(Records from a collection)
----------
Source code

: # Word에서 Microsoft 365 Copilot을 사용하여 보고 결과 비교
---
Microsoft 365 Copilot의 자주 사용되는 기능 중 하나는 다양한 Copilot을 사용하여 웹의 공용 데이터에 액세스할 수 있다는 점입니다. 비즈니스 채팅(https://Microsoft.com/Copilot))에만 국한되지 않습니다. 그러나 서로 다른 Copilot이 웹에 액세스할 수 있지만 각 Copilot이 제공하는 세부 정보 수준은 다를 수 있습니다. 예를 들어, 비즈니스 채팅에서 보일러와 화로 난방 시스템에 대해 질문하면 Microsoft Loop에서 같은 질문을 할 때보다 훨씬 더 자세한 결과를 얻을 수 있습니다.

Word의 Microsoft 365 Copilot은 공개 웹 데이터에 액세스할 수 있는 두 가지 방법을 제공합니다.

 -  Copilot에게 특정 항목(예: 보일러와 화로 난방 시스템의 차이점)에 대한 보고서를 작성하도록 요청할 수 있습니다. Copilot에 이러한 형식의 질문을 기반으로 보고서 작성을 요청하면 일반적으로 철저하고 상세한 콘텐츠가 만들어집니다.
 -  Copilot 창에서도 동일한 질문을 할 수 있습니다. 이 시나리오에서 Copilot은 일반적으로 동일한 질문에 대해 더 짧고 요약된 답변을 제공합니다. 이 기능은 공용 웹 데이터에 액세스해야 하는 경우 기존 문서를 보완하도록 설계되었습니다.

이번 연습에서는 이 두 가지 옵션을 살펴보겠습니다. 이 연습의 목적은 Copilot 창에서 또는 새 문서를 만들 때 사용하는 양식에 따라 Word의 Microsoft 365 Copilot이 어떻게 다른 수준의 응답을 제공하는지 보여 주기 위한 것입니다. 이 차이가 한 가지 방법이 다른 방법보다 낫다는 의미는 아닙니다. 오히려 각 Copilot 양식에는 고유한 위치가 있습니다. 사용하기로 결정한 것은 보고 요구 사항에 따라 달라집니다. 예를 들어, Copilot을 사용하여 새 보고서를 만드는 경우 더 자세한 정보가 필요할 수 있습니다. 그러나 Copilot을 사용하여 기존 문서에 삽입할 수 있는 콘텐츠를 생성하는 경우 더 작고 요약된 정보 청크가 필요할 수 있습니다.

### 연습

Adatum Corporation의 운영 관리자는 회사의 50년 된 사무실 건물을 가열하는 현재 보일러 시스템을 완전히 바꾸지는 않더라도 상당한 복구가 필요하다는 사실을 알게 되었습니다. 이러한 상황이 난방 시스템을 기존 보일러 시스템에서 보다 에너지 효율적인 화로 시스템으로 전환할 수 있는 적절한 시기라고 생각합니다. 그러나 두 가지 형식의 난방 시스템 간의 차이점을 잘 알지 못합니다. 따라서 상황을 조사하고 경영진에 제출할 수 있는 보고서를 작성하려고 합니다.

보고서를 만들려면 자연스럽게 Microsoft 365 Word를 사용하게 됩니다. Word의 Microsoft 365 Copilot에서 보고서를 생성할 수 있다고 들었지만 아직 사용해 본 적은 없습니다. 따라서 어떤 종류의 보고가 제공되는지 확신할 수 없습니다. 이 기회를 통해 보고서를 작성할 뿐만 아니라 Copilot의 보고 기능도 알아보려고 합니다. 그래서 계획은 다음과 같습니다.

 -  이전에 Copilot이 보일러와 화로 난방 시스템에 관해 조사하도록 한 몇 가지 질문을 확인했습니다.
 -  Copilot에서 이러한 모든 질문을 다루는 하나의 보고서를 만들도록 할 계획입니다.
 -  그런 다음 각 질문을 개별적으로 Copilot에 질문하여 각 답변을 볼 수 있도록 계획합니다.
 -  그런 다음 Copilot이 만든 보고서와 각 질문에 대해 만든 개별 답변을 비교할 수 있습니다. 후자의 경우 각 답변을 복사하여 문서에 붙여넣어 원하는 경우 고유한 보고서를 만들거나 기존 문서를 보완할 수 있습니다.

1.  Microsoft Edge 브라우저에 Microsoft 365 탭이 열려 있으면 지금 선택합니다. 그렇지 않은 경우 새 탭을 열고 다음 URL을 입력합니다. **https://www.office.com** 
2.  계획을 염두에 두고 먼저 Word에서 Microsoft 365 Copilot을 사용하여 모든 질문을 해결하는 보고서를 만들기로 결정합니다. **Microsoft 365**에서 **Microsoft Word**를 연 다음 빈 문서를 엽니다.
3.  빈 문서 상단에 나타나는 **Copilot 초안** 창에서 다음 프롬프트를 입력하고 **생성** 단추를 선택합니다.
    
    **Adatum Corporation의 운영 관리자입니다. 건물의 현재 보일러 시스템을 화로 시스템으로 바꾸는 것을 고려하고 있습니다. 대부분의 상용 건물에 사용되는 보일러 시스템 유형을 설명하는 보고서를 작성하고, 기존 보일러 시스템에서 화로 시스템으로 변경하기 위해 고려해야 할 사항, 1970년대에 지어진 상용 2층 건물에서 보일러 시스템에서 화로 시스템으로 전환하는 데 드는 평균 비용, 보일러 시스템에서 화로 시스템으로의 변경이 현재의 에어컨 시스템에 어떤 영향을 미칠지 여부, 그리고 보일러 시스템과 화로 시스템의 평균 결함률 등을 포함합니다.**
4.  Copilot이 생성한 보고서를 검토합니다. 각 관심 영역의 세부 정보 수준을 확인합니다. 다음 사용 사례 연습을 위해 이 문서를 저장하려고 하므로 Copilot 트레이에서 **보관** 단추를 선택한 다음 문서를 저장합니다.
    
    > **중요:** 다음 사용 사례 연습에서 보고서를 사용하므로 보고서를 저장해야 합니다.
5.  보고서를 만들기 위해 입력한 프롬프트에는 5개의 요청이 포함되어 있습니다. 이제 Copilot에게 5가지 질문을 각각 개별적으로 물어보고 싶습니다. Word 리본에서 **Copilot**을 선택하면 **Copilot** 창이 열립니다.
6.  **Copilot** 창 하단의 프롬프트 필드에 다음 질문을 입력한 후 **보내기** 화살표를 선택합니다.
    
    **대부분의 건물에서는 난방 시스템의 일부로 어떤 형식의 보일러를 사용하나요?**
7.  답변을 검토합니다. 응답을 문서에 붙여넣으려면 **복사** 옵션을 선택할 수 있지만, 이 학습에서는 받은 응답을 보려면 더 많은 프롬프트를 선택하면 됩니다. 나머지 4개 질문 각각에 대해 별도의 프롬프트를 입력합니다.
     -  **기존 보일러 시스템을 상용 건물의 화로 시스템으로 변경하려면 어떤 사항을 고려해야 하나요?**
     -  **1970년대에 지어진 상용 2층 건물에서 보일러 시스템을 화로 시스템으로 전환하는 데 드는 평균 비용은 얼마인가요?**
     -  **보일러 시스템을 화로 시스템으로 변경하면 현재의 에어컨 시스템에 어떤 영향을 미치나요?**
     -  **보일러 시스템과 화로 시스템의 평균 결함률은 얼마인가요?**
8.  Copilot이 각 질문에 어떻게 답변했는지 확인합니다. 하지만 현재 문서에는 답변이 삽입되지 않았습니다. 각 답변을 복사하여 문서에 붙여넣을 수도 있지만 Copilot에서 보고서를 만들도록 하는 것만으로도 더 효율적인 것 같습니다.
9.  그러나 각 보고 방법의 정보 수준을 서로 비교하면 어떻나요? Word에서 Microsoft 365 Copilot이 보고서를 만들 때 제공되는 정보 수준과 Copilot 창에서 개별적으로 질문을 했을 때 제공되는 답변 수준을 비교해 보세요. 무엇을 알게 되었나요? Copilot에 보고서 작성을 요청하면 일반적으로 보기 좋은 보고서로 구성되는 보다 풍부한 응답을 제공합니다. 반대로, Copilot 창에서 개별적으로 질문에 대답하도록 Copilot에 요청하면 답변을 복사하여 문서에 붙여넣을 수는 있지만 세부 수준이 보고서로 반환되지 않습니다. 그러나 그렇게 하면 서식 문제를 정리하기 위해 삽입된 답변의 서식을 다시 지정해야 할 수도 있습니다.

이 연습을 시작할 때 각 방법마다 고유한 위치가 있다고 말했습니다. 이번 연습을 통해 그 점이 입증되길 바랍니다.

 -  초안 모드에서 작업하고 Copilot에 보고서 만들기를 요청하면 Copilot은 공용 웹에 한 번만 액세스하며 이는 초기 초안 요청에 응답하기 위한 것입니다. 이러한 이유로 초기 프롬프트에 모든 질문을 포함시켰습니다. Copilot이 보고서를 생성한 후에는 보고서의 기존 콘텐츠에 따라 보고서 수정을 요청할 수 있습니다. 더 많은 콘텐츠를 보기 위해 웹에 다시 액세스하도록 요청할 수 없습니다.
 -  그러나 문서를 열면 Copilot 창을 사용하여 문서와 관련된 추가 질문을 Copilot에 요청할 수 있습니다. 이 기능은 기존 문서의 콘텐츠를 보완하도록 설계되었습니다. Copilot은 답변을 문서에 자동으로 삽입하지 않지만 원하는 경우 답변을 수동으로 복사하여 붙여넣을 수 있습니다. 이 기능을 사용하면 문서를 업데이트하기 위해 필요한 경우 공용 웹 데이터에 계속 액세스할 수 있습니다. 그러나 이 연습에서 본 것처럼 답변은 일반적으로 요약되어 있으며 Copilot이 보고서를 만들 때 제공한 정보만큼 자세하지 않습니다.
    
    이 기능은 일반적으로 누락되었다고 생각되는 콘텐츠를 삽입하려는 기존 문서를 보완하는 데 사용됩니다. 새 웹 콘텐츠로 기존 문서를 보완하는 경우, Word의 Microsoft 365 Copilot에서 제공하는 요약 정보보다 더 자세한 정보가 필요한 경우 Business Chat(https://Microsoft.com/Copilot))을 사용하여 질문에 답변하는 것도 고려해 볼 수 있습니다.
----------
_ACTIVITY_
Look above for the line holding "효율적인 것 같습니다.". Print it and every line after it, exactly, through the line holding "요청할 수 없습니다.".

_RESULT BELOW_
8.  Copilot이 각 질문에 어떻게 답변했는지 확인합니다. 하지만 현재 문서에는 답변이 삽입되지 않았습니다. 각 답변을 복사하여 문서에 붙여넣을 수도 있지만 Copilot에서 보고서를 만들도록 하는 것만으로도 더 효율적인 것 같습니다.
9.  그러나 각 보고 방법의 정보 수준을 서로 비교하면 어떻나요? Word에서 Microsoft 365 Copilot이 보고서를 만들 때 제공되는 정보 수준과 Copilot 창에서 개별적으로 질문을 했을 때 제공되는 답변 수준을 비교해 보세요. 무엇을 알게 되었나요? Copilot에 보고서 작성을 요청하면 일반적으로 보기 좋은 보고서로 구성되는 보다 풍부한 응답을 제공합니다. 반대로, Copilot 창에서 개별적으로 질문에 대답하도록 Copilot에 요청하면 답변을 복사하여 문서에 붙여넣을 수는 있지만 세부 수준이 보고서로 반환되지 않습니다. 그러나 그렇게 하면 서식 문제를 정리하기 위해 삽입된 답변의 서식을 다시 지정해야 할 수도 있습니다.

이 연습을 시작할 때 각 방법마다 고유한 위치가 있다고 말했습니다. 이번 연습을 통해 그 점이 입증되길 바랍니다.

 -  초안 모드에서 작업하고 Copilot에 보고서 만들기를 요청하면 Copilot은 공용 웹에 한 번만 액세스하며 이는 초기 초안 요청에 응답하기 위한 것입니다. 이러한 이유로 초기 프롬프트에 모든 질문을 포함시켰습니다. Copilot이 보고서를 생성한 후에는 보고서의 기존 콘텐츠에 따라 보고서 수정을 요청할 수 있습니다. 더 많은 콘텐츠를 보기 위해 웹에 다시 액세스하도록 요청할 수 없습니다.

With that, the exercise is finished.